Spokespersons for the movement to establish separate municipal school systems in Shelby County held a press conference Tuesday in the Vasco Smith county building, urging an end to the Shelby County Commission’s ongoing lawsuit against potential MSDs.

Pinning their case on the recently publicized fiscal shortfalls predicted for the Unifed School District, they distributed materials suggesting that such shortfalls — and cuts in school personnel and programs — could be avoided if the forthcoming city/county school merger were aborted.

In a ruling last year, U.S. District Judge Hardy Mays declared unconstitutional 2012 legislation in the General Assembly that would have enabled the fast-track establishment of separate suburban school districts. What remains to be adjudicated is the final clause of the 2011 Norris-Todd Act, which permits attempts to create such districts after August 2013.

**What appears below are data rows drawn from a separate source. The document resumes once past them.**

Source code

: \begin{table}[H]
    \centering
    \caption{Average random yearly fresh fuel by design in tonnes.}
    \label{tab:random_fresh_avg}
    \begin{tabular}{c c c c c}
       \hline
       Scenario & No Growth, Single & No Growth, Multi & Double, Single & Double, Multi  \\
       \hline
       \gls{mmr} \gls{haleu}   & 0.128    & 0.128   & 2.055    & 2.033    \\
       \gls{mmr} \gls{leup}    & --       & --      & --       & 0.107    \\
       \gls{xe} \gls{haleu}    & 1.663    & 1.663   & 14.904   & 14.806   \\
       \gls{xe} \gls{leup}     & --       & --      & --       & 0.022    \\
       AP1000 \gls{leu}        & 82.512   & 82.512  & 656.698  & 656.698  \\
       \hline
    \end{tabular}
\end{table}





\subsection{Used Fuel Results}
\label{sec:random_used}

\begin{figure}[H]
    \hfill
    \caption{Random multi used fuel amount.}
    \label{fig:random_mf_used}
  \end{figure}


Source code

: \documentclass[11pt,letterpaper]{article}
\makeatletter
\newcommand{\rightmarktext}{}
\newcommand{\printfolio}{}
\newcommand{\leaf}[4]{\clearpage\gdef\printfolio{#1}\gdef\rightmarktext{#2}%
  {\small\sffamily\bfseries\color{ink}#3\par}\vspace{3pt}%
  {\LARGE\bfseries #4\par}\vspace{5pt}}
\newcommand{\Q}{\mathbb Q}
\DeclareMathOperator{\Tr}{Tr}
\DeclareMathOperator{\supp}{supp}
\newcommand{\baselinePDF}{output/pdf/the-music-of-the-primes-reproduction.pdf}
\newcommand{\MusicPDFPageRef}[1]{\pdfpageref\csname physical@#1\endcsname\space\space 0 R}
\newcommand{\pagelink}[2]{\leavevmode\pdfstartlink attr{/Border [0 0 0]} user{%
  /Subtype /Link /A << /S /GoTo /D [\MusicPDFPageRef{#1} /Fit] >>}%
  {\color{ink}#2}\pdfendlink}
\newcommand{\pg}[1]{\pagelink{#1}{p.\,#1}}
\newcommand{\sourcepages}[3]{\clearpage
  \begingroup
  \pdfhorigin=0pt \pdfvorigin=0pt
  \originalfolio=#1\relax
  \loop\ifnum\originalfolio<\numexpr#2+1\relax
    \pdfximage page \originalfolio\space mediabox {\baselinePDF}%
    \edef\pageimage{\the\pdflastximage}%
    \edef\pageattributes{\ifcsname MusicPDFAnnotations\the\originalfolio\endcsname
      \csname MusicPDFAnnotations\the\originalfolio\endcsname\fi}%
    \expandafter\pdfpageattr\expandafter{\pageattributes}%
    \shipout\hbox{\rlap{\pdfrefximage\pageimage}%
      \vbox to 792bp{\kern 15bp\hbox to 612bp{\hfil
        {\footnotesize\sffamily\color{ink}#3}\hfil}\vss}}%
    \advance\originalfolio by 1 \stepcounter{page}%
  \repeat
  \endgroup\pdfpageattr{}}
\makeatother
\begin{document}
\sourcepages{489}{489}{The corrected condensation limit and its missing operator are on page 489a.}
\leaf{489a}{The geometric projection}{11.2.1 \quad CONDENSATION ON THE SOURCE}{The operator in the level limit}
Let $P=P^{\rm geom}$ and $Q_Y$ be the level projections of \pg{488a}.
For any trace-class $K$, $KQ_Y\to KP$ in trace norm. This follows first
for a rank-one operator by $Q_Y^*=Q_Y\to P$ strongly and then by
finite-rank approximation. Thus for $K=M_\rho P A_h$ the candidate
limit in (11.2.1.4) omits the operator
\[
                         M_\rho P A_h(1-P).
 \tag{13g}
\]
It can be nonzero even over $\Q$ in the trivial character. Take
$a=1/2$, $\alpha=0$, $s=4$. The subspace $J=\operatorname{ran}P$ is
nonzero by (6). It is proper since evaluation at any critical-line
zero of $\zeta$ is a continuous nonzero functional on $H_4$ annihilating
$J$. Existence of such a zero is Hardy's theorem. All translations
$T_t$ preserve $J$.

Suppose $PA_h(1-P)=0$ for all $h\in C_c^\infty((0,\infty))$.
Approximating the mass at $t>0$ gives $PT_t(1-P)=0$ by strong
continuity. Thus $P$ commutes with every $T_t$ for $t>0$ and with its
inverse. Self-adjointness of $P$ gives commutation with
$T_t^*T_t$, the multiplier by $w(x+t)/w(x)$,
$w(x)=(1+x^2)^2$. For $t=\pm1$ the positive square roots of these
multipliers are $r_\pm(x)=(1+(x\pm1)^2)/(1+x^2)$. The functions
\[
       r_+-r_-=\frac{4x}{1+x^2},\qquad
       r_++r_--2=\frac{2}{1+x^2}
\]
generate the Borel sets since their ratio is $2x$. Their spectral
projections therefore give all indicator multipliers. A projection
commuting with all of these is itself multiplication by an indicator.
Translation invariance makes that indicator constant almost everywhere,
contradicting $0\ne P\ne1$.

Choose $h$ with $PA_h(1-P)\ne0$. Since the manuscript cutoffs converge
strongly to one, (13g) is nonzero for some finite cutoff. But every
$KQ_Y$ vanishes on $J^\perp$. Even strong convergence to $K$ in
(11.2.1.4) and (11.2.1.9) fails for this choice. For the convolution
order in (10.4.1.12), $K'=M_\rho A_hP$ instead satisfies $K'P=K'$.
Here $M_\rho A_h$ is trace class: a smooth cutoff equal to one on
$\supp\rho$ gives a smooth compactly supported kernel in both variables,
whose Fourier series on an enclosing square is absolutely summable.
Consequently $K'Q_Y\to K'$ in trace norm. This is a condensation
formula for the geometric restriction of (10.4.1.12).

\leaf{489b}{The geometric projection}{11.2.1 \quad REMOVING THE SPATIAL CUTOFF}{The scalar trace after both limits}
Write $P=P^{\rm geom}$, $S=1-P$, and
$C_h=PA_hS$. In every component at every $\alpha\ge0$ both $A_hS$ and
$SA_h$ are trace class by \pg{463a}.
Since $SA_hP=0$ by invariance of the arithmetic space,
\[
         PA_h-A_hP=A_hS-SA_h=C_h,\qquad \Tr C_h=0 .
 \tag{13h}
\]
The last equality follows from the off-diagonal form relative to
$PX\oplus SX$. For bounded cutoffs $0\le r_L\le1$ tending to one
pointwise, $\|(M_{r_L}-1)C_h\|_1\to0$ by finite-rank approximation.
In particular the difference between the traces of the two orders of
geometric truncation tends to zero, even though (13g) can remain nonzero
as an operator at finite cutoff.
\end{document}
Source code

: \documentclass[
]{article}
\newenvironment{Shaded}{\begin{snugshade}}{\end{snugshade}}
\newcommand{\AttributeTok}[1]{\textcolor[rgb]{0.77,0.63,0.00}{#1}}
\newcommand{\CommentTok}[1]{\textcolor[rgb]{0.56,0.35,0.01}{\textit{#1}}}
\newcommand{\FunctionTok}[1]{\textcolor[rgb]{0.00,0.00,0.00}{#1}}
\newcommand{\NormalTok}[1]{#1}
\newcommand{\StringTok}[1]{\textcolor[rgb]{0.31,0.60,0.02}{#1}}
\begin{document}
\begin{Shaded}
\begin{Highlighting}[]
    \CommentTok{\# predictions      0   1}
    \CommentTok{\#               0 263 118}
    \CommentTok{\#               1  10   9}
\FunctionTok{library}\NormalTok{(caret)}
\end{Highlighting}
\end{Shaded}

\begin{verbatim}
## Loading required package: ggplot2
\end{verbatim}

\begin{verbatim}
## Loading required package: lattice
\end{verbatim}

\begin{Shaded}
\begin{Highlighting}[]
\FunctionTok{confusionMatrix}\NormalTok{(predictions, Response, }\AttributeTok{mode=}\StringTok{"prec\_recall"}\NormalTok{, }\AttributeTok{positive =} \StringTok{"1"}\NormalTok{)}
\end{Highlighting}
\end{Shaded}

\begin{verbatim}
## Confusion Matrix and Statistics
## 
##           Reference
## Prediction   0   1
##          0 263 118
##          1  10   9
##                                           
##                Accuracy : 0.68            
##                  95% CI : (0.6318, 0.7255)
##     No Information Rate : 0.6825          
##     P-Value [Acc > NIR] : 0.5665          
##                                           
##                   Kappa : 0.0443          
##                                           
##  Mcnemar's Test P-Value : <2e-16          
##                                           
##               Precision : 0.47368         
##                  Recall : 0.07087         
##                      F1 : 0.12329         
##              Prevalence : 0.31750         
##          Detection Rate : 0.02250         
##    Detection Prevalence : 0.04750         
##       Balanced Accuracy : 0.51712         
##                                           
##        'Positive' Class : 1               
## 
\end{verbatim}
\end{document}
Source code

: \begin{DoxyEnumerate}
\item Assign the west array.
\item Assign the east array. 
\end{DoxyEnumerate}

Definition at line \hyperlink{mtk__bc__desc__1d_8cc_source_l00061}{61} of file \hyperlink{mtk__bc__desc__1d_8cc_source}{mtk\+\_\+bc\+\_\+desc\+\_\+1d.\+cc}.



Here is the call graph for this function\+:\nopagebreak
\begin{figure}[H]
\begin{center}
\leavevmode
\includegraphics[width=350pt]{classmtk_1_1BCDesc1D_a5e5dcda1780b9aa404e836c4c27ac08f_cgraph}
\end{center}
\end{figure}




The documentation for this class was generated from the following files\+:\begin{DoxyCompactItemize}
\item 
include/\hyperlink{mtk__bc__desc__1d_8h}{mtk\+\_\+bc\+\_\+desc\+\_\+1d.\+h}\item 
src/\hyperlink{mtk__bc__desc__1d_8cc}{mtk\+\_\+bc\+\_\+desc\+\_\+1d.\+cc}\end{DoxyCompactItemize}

As principal spokesman Ken Hoover argued it at the press conference, the proposed municipal school districts in the suburbs would be adequately financed by taxes already voted by residents of the suburbs, whereas the soon-to-be Unified District, with predicted deficits in the neighborhood of $90 million or higher, is faced with insuperable obstacles in paying for its services, thereby short-changing parents in the suburbs as well as those in the former Memphis City Schools.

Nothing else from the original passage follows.